ANDHRA DAL

,

INGREDIENTS


Split pigeon pea (toor dal/arhar dal), soaked
1 cup
Raw banana, 1 cm cubes
2
Split Bengal gram (chana dal), roasted
2 teaspoon
Coriander seeds, roasted
2 teaspoon
Black peppercorns
6-8
Scraped coconut
2 teaspoon
dry red chilies
4 whole pods
Tamarind pulp
2 tablespoon
Turmeric powder
1/2 teaspoon
Salt
to taste
Olive oil
2 teaspoon
Mustard seeds
1/2 teaspoon
Cumin seeds
1/2 teaspoon
Curry leaves
6-8
Asafoetida
a pinch
Fresh coriander leaves, chopped
1 tablespoon

METHOD

Pressure cook toovar dal with raw bananas and two cups of water till three whistles are given out.
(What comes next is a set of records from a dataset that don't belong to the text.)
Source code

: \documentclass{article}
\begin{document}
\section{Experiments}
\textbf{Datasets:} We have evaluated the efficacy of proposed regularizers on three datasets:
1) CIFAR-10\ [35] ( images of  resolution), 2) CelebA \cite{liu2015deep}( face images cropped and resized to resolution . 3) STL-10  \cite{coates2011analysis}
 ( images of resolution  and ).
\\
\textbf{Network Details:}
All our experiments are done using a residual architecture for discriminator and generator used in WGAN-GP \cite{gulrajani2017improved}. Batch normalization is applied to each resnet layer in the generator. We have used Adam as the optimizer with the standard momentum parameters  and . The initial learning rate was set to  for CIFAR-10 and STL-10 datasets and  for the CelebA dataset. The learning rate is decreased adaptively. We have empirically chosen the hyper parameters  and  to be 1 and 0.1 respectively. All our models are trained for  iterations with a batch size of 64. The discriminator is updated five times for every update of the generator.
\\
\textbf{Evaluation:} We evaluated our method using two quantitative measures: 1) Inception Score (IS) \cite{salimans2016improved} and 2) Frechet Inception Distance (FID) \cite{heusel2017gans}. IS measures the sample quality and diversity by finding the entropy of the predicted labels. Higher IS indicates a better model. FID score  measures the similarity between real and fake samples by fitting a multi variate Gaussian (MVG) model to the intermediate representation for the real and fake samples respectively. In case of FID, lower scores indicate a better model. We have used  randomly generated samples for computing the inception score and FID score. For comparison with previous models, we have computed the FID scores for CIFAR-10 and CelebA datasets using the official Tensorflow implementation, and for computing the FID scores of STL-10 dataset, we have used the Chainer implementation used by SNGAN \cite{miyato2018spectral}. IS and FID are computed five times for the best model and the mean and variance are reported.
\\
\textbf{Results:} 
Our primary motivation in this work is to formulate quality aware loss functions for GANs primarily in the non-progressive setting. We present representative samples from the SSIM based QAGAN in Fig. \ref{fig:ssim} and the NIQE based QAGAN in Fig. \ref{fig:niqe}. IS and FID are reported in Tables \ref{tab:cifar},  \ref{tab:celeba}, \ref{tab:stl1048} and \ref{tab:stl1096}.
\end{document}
Grind chana dal, coriander seeds, black peppercorns, coconut, dry red chillies with tamarind pulp to a smooth paste. Take a deep pan and mix together boiled dal, ground paste, turmeric powder and salt. Heat olive oil in a pan and add mustard seeds. As they begin to splutter add cumin seeds, curry leaves and asafoetida. Pour tempering over the dal and add coriander leaves. Bring dal to a boil on high heat, stirring constantly. Adjust consistency. Cook for two minutes. Serve hot with rice.